Qussa

Stories from Afar & Up Close

Filtering by Category: Nederlands

Dit is geen rode verf

Het was de laatste dag van A’shoura vandaag, en dus togen mede-blondie Sietske en ik naar Nabatiyeh. Tijdens A’shoura herdenken de Shi’ieten de dood van Imam Hussein tijdens de slag bij Karbala (wat ook wel wordt gezien als het beslissende moment in de opsplitsing van de Moslim-gemeenschap in Soennieten en Shi’ieten). Niet dat we nou zo rouwig zijn om de dood van Imam Hussein, maar een goed potje volksvermaak is nooit weg en in Nabatiyeh zijn we daarvoor aan het juiste adres, want daar gebeurt dat herdenken op de meest extreme manier: mannen vergieten hun eigen bloed om het lijden van de Imam tot uitdrukking te brengen. [Dit bloedvergieten wordt trouwens niet door iedereen gewaardeerd: mijn – Shi’ietische – vrienden vroegen me vertwijfeld waarom ik toch altijd die rare dingen wil bekijken (tja, antropoloog hè, zeg ik dan) en noemen het ‘disgusting’; mijn collega’s vinden het wel amusant dat ik het wil zien, maar vergeten niet en passant te melden dat zowel Fadlallah, de hoogste religieuze autoriteit in Libanon, als Nasrallah, de leider van Hezbollah, deze manier van A’shoura ‘vieren’ ten zeerste afkeuren.

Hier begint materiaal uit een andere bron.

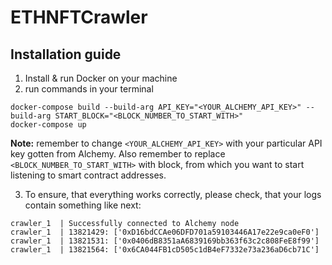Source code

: # ETHNFTCrawler

## Installation guide

1. Install & run Docker on your machine
2. run commands in your terminal
```shell
docker-compose build --build-arg API_KEY="<YOUR_ALCHEMY_API_KEY>" --build-arg START_BLOCK="<BLOCK_NUMBER_TO_START_WITH>"
docker-compose up
```
**Note:** remember to change `<YOUR_ALCHEMY_API_KEY>` with your particular API key gotten from Alchemy.
Also remember to replace `<BLOCK_NUMBER_TO_START_WITH>` with block, from which you want to start listening to smart contract addresses.

3. To ensure, that everything works correctly, please check, that your logs contain something like next:
```shell
crawler_1  | Successfully connected to Alchemy node
crawler_1  | 13821429: ['0xD16bdCCAe06DFD701a59103446A17e22e9ca0eF0']
crawler_1  | 13821531: ['0x0406dB8351aA6839169bb363f63c2c808FeE8f99']
crawler_1  | 13821564: ['0x6CA044FB1cD505c1dB4eF7332e73a236aD6cb71C']
```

Verschillende organisaties hebben dan ook tenten opgezet langs de route van de processie waar mensen hun bloed kunnen doneren: een nuttigere vorm van bloedvergieten.]

Zoals je kunt zien in het fimpje zijn er verschillende manieren om deel te nemen aan de processie: sommige mannen slaan zichzelf op het hoofd, anderen gebruiken de platte kant van een zwaard, weer anderen slaan zichzelf op de rug met een ijzeren ketting – al komt dat in Nabatiyeh maar weinig voor. Vóór vertrek wordt er bij hen die willen bloeden een snee op het hoofd gemaakt met een paar tikjes van een scheermes. Vervolgens moet er onophoudelijk op het hoofd geslagen worden, anders stolt het bloed en houdt het op te stromen. In het begin van de dag zijn het met name de kleine kinderen die een rondje lopen, ondersteund door trotse ouders, maar in de loop van de ochtend zwelt de menigte aan tot een paar honderd mannen, die in groepen van enkele tientallen (in bedwang gehouden door de brancards van het Rode Kruis) door de straten gaan. Een omgang rond het grote plein (zandvlakte) in Nabatiyeh begint en eindigt meestal in de moskee, waar aan het eind van de dag het bloed letterlijk van de trappen af stroomt.

De rest van de gemeenschap, veelal zwart gekleed als teken van rouw, kijkt toe vanaf de rand van de weg of balkons en daken van omliggende huizen, en maakt foto’s ter meerdere eer en glorie van de bloedende mannen. Ter lering ende vermaak wordt op het centrale plein in een theatrale opvoering de slag bij Karbala nagespeeld – dit jaar helaas zonder levensechte veldslag en de knapste man van Nabatiyeh als Hussein op het paard, zoals Sietske mij beloofd had. Tot mijn grote verdriet heb ik het einde van het stuk niet kunnen zien, want net toen Hussein op het podium zijn familie voorbereidde op een martelaarsdood, werd de ijzerige geur van bloed me teveel en belandde ik bijna uitgestrekt op een brancard bij één van de Rode Kruis-posten (vrees niet, zover is het niet gekomen, de stoeprand bood uitkomst).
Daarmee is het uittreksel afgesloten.